It tells about a boy who goes to defend his homeland, meaning him more than his mother or sweetheart. As such, it is a patriotic recruiting poem. It was the first Slovene literature to be translated into English. The lyrics were written originally by his cousin Simon Jenko and then improved collaboratively by both. The poem was first publicly sung with great success in front of a large Slavic audience on 22 October 1860, and was first published in Slovenski glasnik ("The Slovene Herald") on 1 December 1860. In 1863, it was renamed by Radoslav Razlag to Naprej, zastava Slave. In 1885, it became the first poem in Slovene to have been translated into English, under the title With Slava's Banner, Forward! The translators were Andrej Jurtela, the first lecturer of Slavic languages at the University of Oxford, and English journalist Alfred Lloyd Hardy, who had a keen interest in music and in Slavic culture. He arranged the melody by Davorin Jenko for piano, wrote an interlinear translation and published it lithographed as an independent publication.
The poem was originally titled Naprej ("Forward") and set to music in an inn in Vienna's Prater by Davorin Jenko, who was in anger over the German snub of the Slovene, on 16 May 1860.

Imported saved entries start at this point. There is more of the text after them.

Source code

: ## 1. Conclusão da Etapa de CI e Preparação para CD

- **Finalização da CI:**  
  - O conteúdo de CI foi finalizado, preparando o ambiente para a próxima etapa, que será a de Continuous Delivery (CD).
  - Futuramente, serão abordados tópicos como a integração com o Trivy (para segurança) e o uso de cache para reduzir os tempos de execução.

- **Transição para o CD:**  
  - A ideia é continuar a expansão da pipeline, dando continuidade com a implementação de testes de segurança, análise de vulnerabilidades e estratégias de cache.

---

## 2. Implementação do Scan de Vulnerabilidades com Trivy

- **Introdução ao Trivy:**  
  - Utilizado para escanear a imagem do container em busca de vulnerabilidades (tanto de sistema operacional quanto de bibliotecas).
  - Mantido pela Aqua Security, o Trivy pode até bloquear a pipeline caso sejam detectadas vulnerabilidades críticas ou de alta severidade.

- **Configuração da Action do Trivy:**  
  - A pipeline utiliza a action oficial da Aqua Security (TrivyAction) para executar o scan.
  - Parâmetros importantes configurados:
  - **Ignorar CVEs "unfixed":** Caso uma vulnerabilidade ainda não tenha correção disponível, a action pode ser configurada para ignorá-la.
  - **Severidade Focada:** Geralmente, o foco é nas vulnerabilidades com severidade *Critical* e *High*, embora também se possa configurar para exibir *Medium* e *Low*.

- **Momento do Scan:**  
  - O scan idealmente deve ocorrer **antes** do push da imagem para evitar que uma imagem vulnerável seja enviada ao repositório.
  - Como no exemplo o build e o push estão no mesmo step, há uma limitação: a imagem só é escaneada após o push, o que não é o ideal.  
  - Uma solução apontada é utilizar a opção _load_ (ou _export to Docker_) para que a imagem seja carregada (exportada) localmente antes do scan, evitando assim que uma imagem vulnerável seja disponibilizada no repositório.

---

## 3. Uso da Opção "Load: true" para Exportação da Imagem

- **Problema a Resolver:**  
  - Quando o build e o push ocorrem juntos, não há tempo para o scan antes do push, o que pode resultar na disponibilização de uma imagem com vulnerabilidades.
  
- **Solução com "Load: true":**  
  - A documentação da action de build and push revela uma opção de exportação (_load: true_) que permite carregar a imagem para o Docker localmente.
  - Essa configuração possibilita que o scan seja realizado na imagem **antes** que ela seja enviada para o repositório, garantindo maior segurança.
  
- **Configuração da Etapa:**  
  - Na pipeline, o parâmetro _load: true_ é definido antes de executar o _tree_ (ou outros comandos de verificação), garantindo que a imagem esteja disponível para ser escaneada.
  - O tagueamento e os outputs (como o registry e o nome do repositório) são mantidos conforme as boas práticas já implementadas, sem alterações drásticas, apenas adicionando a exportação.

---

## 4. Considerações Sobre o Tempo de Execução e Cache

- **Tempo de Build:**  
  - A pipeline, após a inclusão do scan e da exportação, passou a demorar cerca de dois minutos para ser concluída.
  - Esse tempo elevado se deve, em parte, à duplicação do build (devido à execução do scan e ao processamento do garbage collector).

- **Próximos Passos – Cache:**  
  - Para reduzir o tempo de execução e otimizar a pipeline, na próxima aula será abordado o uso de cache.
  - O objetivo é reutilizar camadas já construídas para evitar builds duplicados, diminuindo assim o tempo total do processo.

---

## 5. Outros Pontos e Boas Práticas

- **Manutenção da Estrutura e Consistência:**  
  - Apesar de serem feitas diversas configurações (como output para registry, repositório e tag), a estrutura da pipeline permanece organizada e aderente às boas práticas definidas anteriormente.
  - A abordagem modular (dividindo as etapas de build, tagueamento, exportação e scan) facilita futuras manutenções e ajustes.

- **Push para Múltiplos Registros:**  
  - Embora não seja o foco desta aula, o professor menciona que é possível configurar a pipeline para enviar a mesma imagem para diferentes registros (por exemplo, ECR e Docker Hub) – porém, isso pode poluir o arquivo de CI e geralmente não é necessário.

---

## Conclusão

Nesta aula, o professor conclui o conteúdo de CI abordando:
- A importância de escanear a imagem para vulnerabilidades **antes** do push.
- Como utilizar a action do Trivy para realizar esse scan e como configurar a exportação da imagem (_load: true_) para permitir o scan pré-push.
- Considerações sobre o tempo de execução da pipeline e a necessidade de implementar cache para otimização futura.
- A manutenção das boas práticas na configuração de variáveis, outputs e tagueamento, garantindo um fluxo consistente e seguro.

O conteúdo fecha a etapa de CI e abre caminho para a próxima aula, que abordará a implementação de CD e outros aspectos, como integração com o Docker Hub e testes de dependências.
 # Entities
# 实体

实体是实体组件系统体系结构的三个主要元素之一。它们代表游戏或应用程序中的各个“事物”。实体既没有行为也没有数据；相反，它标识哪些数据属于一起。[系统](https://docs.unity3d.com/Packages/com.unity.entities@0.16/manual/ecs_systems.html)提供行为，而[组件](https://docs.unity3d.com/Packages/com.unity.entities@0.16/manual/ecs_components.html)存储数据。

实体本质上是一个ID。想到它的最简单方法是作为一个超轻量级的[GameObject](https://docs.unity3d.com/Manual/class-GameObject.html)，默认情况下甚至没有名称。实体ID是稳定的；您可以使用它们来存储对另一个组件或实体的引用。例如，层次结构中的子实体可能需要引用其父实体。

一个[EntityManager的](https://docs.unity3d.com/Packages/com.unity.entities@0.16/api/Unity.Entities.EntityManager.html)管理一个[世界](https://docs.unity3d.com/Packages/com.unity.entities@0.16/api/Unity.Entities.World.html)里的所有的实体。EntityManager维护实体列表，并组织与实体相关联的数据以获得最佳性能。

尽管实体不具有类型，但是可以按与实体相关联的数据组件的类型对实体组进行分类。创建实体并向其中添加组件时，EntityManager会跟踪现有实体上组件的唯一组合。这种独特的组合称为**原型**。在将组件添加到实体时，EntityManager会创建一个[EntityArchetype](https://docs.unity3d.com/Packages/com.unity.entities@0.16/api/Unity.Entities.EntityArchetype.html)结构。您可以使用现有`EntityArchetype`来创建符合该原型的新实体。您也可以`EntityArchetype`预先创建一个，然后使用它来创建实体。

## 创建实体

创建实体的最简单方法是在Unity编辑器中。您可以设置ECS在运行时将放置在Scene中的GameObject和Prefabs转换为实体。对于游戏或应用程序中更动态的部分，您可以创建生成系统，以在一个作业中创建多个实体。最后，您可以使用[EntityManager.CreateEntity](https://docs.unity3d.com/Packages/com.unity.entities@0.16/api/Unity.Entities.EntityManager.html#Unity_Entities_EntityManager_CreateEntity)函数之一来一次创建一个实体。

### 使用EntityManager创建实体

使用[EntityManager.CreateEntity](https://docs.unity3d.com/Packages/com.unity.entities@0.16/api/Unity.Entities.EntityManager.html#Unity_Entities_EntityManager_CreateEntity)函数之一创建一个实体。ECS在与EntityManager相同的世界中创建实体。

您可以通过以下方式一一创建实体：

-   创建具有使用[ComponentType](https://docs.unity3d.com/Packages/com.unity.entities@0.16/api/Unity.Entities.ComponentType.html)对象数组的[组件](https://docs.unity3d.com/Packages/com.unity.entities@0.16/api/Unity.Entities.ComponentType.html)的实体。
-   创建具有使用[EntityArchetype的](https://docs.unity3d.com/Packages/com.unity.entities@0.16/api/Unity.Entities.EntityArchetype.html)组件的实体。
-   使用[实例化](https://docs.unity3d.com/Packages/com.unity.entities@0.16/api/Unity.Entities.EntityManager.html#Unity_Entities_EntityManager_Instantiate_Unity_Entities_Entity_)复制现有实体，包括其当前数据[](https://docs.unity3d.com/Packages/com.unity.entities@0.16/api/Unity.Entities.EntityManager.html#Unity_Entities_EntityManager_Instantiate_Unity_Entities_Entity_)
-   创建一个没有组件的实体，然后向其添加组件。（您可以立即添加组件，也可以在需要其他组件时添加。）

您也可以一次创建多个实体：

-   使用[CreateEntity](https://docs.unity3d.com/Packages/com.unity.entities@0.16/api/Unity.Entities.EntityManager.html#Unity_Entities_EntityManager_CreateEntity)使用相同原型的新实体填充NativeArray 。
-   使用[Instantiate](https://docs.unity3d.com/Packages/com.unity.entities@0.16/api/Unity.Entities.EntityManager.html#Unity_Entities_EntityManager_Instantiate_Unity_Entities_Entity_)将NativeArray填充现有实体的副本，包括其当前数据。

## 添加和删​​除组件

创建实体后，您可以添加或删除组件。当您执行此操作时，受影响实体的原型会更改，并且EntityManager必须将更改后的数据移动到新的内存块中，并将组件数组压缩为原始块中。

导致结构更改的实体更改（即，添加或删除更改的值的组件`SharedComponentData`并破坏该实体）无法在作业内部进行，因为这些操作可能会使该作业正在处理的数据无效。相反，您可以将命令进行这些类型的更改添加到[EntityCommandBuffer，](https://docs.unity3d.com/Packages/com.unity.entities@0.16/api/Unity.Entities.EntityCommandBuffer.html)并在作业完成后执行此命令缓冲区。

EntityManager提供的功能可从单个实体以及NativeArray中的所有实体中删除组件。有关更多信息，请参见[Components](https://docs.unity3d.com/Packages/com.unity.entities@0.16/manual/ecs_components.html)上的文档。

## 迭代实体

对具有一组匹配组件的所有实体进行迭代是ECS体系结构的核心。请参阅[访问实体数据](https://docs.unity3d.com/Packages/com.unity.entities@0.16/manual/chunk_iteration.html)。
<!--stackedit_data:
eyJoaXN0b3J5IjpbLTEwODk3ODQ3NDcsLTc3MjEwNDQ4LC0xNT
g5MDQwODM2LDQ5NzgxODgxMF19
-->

After the formation of the Kingdom of Serbs, Croats, and Slovenes, the first and the last stanza of the poem were included into the Yugoslav national anthem as its third part, in a medley including the Serb anthem Bože pravde and the Croatian Lijepa naša domovino. Even before, during the fight for the northern border, the poem was sung by the Maister's soldiers in November 1918.